The coveted prize? Scoring one — or more — of those CTR condoms Planned Parenthood had planned on giving out.

Oh no, they didn’t ...

Oh yes, they did.

In what can only be described as a complete lapse of common sense, Planned Parenthood had planned to give out special condoms at the 2016 Sunstone Salt Lake Summer Symposium. (Say THAT three times fast.) These Sunstone meetings are annual gatherings of the liberal Mormon intelligentsia — or what I like to call “EFY for Apostates in Embryo.”

The condoms in question came in wrappers featuring a pink shield emblazoned with the letters “CTR” on it, meant to parody the rings and other jewelry popular among members of The Church of Jesus Christ of Latter-day Saints. CTR stands for “Choose the Right,” although I suppose in this case, one could argue it was “Choose the Rubber.”

It all seemed like a harmless little joke. And then the latex hit the fan.
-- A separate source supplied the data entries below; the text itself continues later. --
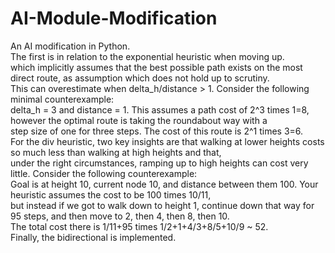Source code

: # AI-Module-Modification
An AI modification in Python. <br/>
The first is in relation to the exponential heuristic when moving up. <br/>
which implicitly assumes that the best possible path exists on the most direct route, as assumption which does not hold up to scrutiny.<br/>
This can overestimate when delta_h/distance > 1. Consider the following minimal counterexample:<br/> 
delta_h = 3 and distance = 1. This assumes a path cost of 2^3 times 1=8, however the optimal route is taking the roundabout way with a <br/> 
step size of one for three steps. The cost of this route is 2^1 times 3=6.<br/>
For the div heuristic, two key insights are that walking at lower heights costs so much less than walking at high heights and that,<br/>
under the right circumstances, ramping up to high heights can cost very little. Consider the following counterexample:<br/> 
Goal is at height 10, current node 10, and distance between them 100. Your heuristic assumes the cost to be 100 times 10/11,<br/> 
but instead if we got to walk down to height 1, continue down that way for 95 steps, and then move to 2, then 4, then 8, then 10.<br/> 
The total cost there is 1/11+95 times 1/2+1+4/3+8/5+10/9 ~ 52. <br/> 
Finally, the bidirectional is implemented. 
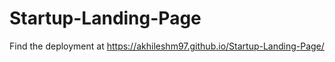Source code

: # Startup-Landing-Page

Find the deployment at 
https://akhileshm97.github.io/Startup-Landing-Page/
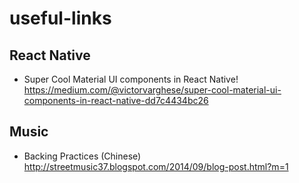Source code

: # useful-links

## React Native

- Super Cool Material UI components in React Native!  
    https://medium.com/@victorvarghese/super-cool-material-ui-components-in-react-native-dd7c4434bc26
    
    
## Music

-  Backing Practices (Chinese)  
    http://streetmusic37.blogspot.com/2014/09/blog-post.html?m=1
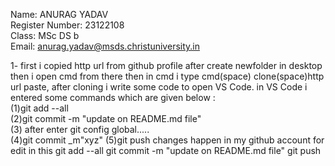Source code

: Name: ANURAG YADAV   
Register Number: 23122108   
Class: MSc DS b   
Email: anurag.yadav@msds.christuniversity.in




  1- first i copied http url from github profile after create newfolder in desktop then  i open cmd from there then in cmd i type cmd(space) clone(space)http url paste,
    after cloning i write some code to open VS Code.
     in VS Code i entered some commands which are given below :   
    (1)git add --all   
    (2)git commit -m "update on README.md file"   
    (3) after enter git config global.....   
    (4)git commit _m"xyz"
    (5)git push
     changes happen in my github account
       for edit in this 
          git add --all
          git commit -m "update on README.md file"
          git push

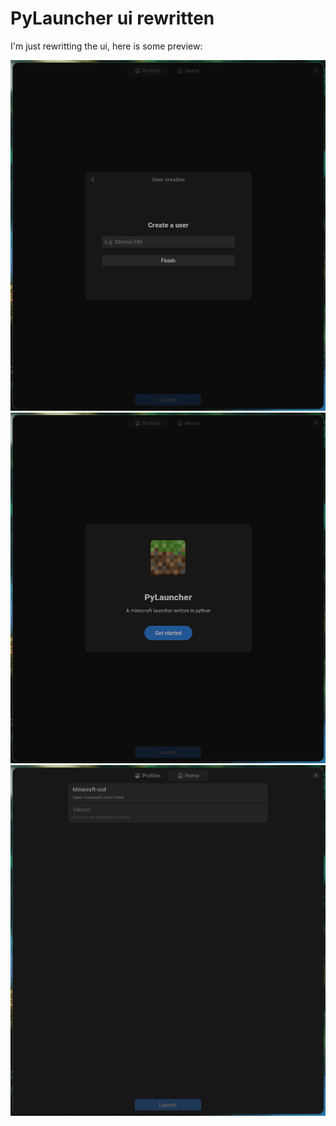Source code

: # PyLauncher ui rewritten

I'm just rewritting the ui, here is some preview:

![The first-launch dialog](assets/bootstrap_create_user.png)
![The first user creation](assets/bootstrap_first_step.png)
![The home page](assets/home_page.png)
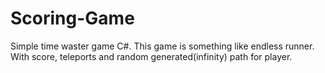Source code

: # Scoring-Game
Simple time waster game C#.
This game is something like endless runner.
With score, teleports and random generated(infinity) path for player.
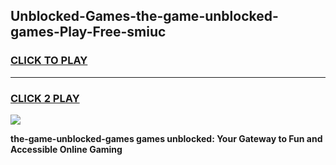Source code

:
## Unblocked-Games-the-game-unblocked-games-Play-Free-smiuc
<h3>
<a href="https://premium76.site?title=the-game-unblocked-games&ref=18A1">CLICK TO PLAY</a></h3>
<hr>

<h3>
<a href="https://premium76.site?title=the-game-unblocked-games&ref=18A1">CLICK 2 PLAY</a>
  
</h3>

<a href="https://premium76.site?title=the-game-unblocked-games&ref=18A1"><img src="https://clearcache.store/games.png"></a>


**the-game-unblocked-games games unblocked: Your Gateway to Fun and Accessible Online Gaming**
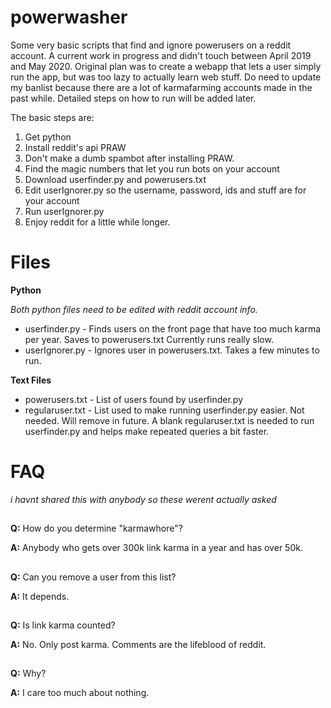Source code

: # powerwasher

Some very basic scripts that find and ignore powerusers on a reddit account. A current work in progress and didn't touch between April 2019 and May 2020. Original plan was to create a webapp that lets a user simply run the app, but was too lazy to actually learn web stuff. Do need to update my banlist because there are a lot of karmafarming accounts made in the past while. Detailed steps on how to run will be added later. 

The basic steps are:

1. Get python   
2. Install reddit's api PRAW     
3. Don't make a dumb spambot after installing PRAW. 
4. Find the magic numbers that let you run bots on your account
5. Download userfinder.py and powerusers.txt
6. Edit userIgnorer.py so the username, password, ids and stuff are for your account
7. Run userIgnorer.py
8. Enjoy reddit for a little while longer.




# Files
**Python**

*Both python files need to be edited with reddit account info.* 
* userfinder.py - Finds users on the front page that have too much karma per year. Saves to powerusers.txt Currently runs really slow. 
* userIgnorer.py - Ignores user in powerusers.txt. Takes a few minutes to run. 

**Text Files**
* powerusers.txt - List of users found by userfinder.py
* regularuser.txt - List used to make running userfinder.py easier. Not needed. Will remove in future. A blank regularuser.txt is needed to run userfinder.py and helps make repeated queries a bit faster. 


# FAQ

*i havnt shared this with anybody so these werent actually asked*
##

**Q:** How do you determine "karmawhore"?   

**A:** Anybody who gets over 300k link karma in a year and has over 50k.
##

**Q:** Can you remove a user from this list?

**A:** It depends. 
##

**Q:** Is link karma counted? 

**A:** No. Only post karma. Comments are the lifeblood of reddit. 
##

**Q:** Why?

**A:** I care too much about nothing.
RELATED: Last charges dropped in case over Planned Parenthood videos

After Planned Parenthood posted an image of the prophylactics on its Facebook page, the resulting outcry caused them to pull the image off the social media site. And suddenly, faster than you can say “If you could hie to Kolob,” P.P. officials realized they’d made a giant, colossal mistake and abandoned plans to distribute the condoms.

Here’s the real problem: Most CTR jewelry is worn by the youth of the church. And one of the primary purposes of the CTR brand is reminding these youth that any sex — safe or otherwise — outside of marriage is a sin. So a group producing CTR condoms is in remarkably poor taste.

Plenty of faithful Mormons were offended by this little stunt. And although I don’t happen to be among them, I would also advise all of you enlightened liberals out there against simply telling the Mormons, “Lighten up, it’s just a joke.” Because the same could be said of your sacred cows — such as the next time some idiot tells a misogynistic or homophobic joke.

Hey, it’s just a joke, right? Lighten up.

Having said that, this incident is an ideal opportunity for offended Mormons to exhibit that seventy-times-seven forgiveness clause in Jesus’ teachings. Planned Parenthood has issued a sincere apology, and that should be good enough. Oh, you can still go ahead and think Planned Parenthood is evil for promoting access to birth control and abortion, but what say we stop beating them up for trying to have a little fun with the CTR brand.

Personally? My level of offense over this incident hinges entirely upon whether or not Planned Parenthood CEO Karrie Galloway sends me a few of these condoms for my Mormon kitsch collection. I’m always on the lookout for local campy cultural stuff — shot glasses with the iconic Salt Lake Temple on them, ashtrays featuring the Brigham Young University logo, stuff like that.

But a CTR condom? That’s like the Holy Grail of Mormon kitsch.

So, if a few of these now-banned condoms were to somehow find their way to the Standard-Examiner — 332 Standard Way, Ogden, UT 84404, Attn: Mark Saal — I’d be surprisingly OK with that.

At the very least, it saves me from having to go diving in any dumpsters.